Sales of new, single-family houses were the lowest on record for the month of June, according to figures in a report by the U.S. Census Bureau and the Department of Housing and Urban Development.
Sales hit a seasonally adjusted annual rate of 330,000, the lowest rate for that month since the Census Bureau began keeping such records in January 1963. The previous June low was in 1982, when the seasonally adjusted sales rate was 372,000.
The June sales rate was 16.7 percent lower than in June 2009, which had an estimated annual rate of 396,000 sales.
The rate did represent a 23.6 percent month-to-month rise over May sales, which had hit a record low. That record low was downwardly revised this month to an annual rate of 267,000, from the 300,000 previously estimated.
Bob Jones, chairman of the National Association of Home Builders (NAHB), called the month-to-month rise "an encouraging sign" following May’s slowdown in sales after the federal homebuyer tax credits’ expiration.
Under the program, buyers had until April 30 to have a home under contract. The bureau counts new-home sales when a contract is signed — this differs from industry methodology for existing-home sales, which the National Association of Realtors counts when the transaction is closed.
"It’s worth noting that some of the new-home sales in June were due to move-up buyers who were able to sell their previous home to a tax-credit-eligible buyer while that program was active," said David Crowe, chief economist of the National Association of Home Builders (NAHB), in a statement.
"Also, while sales activity is still far from robust, it has picked up some momentum. We anticipate that this momentum will continue along with a gradually improving economy, although other factors such as a critical lack of production financing remain a drag on housing’s recovery."
New homes sold for a median price of $213,400 and an average price of $242,900 in June, compared to $200,900 and $263,400, respectively, in May.

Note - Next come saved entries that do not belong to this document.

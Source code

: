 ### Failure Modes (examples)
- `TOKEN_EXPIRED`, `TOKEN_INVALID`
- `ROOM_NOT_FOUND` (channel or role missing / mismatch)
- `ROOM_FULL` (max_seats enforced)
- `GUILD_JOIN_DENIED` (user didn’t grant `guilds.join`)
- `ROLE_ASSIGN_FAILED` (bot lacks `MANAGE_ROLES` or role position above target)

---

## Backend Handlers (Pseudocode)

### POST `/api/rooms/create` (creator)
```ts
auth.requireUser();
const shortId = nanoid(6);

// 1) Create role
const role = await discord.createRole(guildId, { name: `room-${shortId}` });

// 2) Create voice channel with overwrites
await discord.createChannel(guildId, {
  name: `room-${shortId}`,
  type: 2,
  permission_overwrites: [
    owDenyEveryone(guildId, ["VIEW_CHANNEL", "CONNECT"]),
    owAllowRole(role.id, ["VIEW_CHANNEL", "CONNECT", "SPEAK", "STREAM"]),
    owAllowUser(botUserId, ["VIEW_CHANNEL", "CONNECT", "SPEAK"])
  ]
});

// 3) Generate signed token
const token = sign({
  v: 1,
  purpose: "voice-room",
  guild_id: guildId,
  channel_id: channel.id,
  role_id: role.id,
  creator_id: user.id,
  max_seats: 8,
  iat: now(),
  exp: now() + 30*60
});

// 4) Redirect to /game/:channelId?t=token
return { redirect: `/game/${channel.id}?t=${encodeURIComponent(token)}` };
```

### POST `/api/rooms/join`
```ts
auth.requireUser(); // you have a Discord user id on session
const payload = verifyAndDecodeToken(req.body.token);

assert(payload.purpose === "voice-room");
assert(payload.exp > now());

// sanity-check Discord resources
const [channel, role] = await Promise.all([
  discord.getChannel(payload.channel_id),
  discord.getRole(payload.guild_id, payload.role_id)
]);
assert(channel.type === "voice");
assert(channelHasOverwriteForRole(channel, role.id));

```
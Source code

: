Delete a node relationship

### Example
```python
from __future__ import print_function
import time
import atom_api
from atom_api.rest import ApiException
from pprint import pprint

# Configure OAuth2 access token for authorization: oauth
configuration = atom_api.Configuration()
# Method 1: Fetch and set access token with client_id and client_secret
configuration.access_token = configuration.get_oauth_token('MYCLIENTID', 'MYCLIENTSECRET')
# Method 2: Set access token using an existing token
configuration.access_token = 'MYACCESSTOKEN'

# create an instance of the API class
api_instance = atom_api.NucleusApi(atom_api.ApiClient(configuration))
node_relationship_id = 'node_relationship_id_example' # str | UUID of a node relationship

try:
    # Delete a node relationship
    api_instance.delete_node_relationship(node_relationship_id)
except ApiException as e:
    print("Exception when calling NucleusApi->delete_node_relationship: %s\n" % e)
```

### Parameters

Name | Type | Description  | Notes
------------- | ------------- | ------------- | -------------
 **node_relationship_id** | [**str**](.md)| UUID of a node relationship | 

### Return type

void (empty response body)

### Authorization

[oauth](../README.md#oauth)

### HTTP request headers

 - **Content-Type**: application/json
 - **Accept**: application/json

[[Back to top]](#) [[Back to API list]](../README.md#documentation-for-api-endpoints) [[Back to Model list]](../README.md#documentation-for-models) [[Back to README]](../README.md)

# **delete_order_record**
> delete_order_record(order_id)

New houses for sale at the end of June totaled an estimated seasonally adjusted 210,000 — a supply of 7.6 months at the current sales pace. That raw inventory figure is a 25 percent decrease from June 2009; supply fell 10.6 percent.
Regionally, only the Northeast saw a year-over-year increase in new-home sales, up 17.1 percent. The region made up 12.4 percent of total new-home sales in June.
The West saw the sharpest year-over-year decline, at -45.7 percent. The region made up 17.3 percent of sales in June. Next came the Midwest with a 20.3 percent drop in sales. The region accounted for 14.2 percent of sales last month.
The South saw the smallest drop in sales, down 6.1 percent. The region accounted for 56.1 percent of sales in June.
Month-to-month, new home sales rose in every region except the West. They rose 46.4 percent in the Northeast, 33.1 percent in the South and 20.5 percent in the Midwest. In the West, sales fell 6.6 percent.
In a separate report, the California Building Industry Association said June housing starts in the state had posted the highest monthly total since December 2008.
State and local governments issued 4,238 total housing units in June, up 19 percent year-over-year and up 34 percent month-to-month.
Much of those gains were due to permits for multifamily units, which totaled 1,610 — a 140 percent jump from a year ago and a 35 percent increase from May, the report said. There were 2,628 permits issued for single-family homes, a 9 percent decrease from June 2009, and a 33 percent increase from May.
"… (W)e’re still hovering around the record-low production levels of the past two years, and the industry is still facing an uphill battle in the wake of a stabilizing housing market and high unemployment," said Liz Snow, the president and CEO of the CBIA, in a statement.
"We’re still expecting a modest improvement over last year and hope that the state tax credits for homebuyers will continue to help chip away at the inventory of unsold homes so that job-generating new-home construction can get back to healthy levels in the near future."